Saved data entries
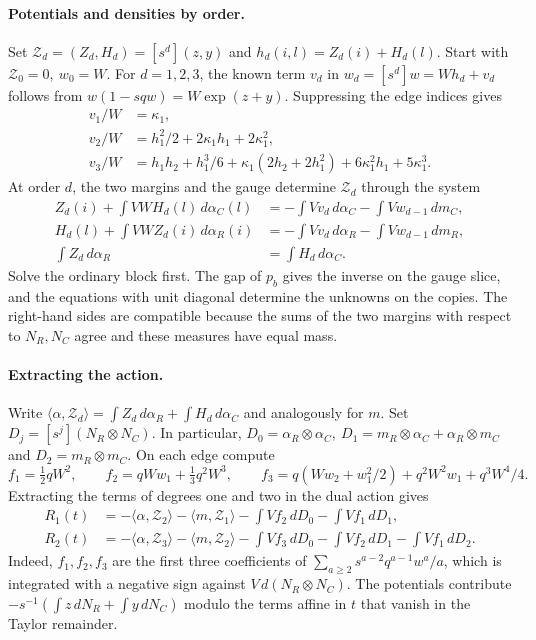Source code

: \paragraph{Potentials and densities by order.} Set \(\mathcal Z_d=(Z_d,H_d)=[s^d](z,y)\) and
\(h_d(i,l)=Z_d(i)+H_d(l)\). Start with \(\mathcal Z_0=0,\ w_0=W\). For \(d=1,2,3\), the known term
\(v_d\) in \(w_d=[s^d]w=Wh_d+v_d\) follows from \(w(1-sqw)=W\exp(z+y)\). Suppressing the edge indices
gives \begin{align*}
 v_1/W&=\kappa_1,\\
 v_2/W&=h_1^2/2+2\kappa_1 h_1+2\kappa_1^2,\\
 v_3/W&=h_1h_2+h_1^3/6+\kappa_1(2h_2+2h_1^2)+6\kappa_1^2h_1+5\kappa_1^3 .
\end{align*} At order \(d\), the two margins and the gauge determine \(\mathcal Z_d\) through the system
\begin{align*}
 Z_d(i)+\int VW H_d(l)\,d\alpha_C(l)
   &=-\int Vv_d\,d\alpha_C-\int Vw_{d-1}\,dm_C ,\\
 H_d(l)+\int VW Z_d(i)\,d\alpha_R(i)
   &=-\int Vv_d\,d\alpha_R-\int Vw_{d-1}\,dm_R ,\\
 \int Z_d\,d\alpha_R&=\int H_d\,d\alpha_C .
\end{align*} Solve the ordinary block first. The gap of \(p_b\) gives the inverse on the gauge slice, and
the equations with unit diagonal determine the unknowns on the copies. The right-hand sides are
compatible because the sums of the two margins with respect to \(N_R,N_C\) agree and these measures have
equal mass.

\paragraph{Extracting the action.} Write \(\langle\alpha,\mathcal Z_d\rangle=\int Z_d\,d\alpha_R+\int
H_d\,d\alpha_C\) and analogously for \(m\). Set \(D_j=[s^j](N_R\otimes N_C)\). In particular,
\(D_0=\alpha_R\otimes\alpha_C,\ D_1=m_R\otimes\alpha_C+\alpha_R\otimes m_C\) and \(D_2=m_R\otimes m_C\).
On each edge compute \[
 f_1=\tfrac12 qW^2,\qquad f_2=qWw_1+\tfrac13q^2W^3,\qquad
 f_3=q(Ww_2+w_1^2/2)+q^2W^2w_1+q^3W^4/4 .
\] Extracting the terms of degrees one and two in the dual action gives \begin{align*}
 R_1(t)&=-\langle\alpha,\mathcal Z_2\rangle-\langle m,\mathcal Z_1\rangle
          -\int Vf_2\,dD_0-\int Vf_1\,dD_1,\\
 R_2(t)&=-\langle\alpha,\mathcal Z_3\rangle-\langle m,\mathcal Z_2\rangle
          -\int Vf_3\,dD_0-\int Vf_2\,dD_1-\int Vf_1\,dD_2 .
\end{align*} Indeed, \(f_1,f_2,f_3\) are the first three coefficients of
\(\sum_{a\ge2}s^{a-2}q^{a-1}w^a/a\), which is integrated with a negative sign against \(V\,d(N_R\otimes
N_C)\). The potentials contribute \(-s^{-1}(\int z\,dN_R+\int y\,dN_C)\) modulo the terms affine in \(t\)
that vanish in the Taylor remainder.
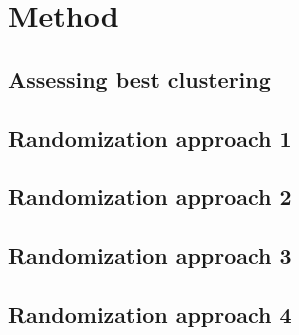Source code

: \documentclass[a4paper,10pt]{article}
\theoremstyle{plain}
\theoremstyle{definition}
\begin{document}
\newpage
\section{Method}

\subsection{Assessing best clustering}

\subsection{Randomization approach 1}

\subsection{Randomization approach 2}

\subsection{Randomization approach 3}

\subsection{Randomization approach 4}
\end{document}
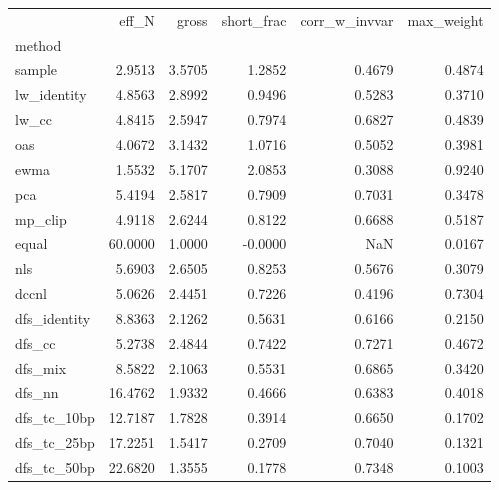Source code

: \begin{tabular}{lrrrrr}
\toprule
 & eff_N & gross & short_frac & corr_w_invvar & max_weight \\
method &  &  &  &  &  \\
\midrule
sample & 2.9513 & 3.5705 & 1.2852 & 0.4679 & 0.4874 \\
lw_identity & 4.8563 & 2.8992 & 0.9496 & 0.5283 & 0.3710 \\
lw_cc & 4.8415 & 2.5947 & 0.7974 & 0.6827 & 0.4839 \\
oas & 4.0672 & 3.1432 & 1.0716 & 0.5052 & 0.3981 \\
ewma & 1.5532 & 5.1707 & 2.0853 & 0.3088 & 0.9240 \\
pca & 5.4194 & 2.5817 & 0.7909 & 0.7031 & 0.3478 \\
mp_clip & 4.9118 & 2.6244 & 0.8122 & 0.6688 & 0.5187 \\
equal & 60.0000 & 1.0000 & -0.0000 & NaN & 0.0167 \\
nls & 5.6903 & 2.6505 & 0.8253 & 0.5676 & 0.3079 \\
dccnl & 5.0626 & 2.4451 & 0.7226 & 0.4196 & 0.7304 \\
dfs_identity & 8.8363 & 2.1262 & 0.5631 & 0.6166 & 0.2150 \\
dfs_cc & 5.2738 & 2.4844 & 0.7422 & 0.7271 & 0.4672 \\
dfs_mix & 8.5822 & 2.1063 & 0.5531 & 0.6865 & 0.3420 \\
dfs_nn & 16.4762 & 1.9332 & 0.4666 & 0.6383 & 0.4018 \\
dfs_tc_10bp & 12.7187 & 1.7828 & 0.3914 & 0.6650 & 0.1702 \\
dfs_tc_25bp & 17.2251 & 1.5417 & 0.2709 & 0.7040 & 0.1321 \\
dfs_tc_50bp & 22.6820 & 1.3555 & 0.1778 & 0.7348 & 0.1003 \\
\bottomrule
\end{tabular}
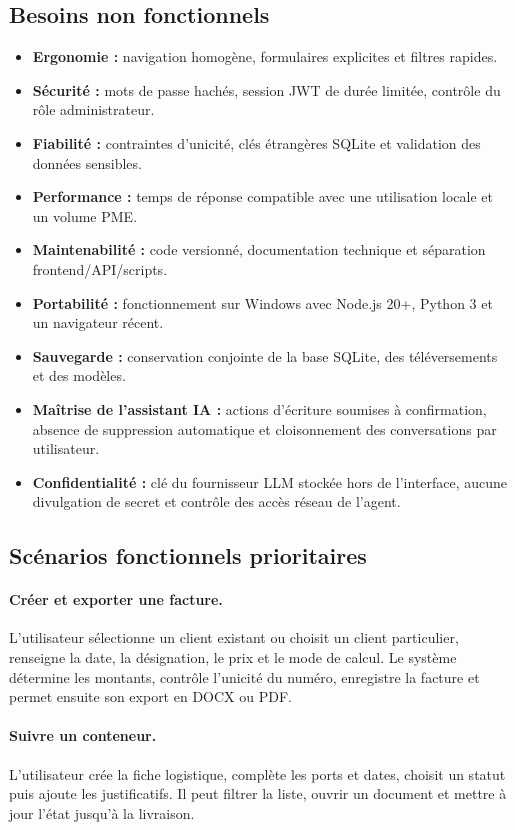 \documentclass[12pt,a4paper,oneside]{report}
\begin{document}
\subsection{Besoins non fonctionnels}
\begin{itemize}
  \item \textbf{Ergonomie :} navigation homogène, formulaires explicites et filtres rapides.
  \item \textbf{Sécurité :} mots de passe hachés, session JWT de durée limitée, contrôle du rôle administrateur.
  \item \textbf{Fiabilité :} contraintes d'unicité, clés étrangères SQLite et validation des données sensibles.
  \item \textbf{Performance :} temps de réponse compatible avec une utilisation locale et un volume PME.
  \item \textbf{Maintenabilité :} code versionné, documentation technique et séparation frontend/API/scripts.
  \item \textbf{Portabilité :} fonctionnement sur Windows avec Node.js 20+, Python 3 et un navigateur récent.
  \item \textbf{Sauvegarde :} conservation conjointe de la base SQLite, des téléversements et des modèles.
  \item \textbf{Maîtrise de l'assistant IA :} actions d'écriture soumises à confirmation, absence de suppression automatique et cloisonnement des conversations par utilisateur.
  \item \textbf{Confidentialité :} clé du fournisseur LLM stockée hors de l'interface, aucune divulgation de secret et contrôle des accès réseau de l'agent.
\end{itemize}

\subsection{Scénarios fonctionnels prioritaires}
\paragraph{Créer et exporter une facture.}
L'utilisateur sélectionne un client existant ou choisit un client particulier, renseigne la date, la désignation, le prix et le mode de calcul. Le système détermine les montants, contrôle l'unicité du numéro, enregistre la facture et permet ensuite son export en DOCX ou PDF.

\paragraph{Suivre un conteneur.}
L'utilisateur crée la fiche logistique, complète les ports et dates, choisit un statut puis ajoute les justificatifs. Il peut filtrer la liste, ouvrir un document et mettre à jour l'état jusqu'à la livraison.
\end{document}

| ASSIGNMENT |
Using the data above, extract exactly the lines from the one that holds "pca & 5.4194" to the one that holds "dfs_tc_50bp & 22.6820", both ends included, and no others.

| ANSWER SECTION |
pca & 5.4194 & 2.5817 & 0.7909 & 0.7031 & 0.3478 \\
mp_clip & 4.9118 & 2.6244 & 0.8122 & 0.6688 & 0.5187 \\
equal & 60.0000 & 1.0000 & -0.0000 & NaN & 0.0167 \\
nls & 5.6903 & 2.6505 & 0.8253 & 0.5676 & 0.3079 \\
dccnl & 5.0626 & 2.4451 & 0.7226 & 0.4196 & 0.7304 \\
dfs_identity & 8.8363 & 2.1262 & 0.5631 & 0.6166 & 0.2150 \\
dfs_cc & 5.2738 & 2.4844 & 0.7422 & 0.7271 & 0.4672 \\
dfs_mix & 8.5822 & 2.1063 & 0.5531 & 0.6865 & 0.3420 \\
dfs_nn & 16.4762 & 1.9332 & 0.4666 & 0.6383 & 0.4018 \\
dfs_tc_10bp & 12.7187 & 1.7828 & 0.3914 & 0.6650 & 0.1702 \\
dfs_tc_25bp & 17.2251 & 1.5417 & 0.2709 & 0.7040 & 0.1321 \\
dfs_tc_50bp & 22.6820 & 1.3555 & 0.1778 & 0.7348 & 0.1003 \\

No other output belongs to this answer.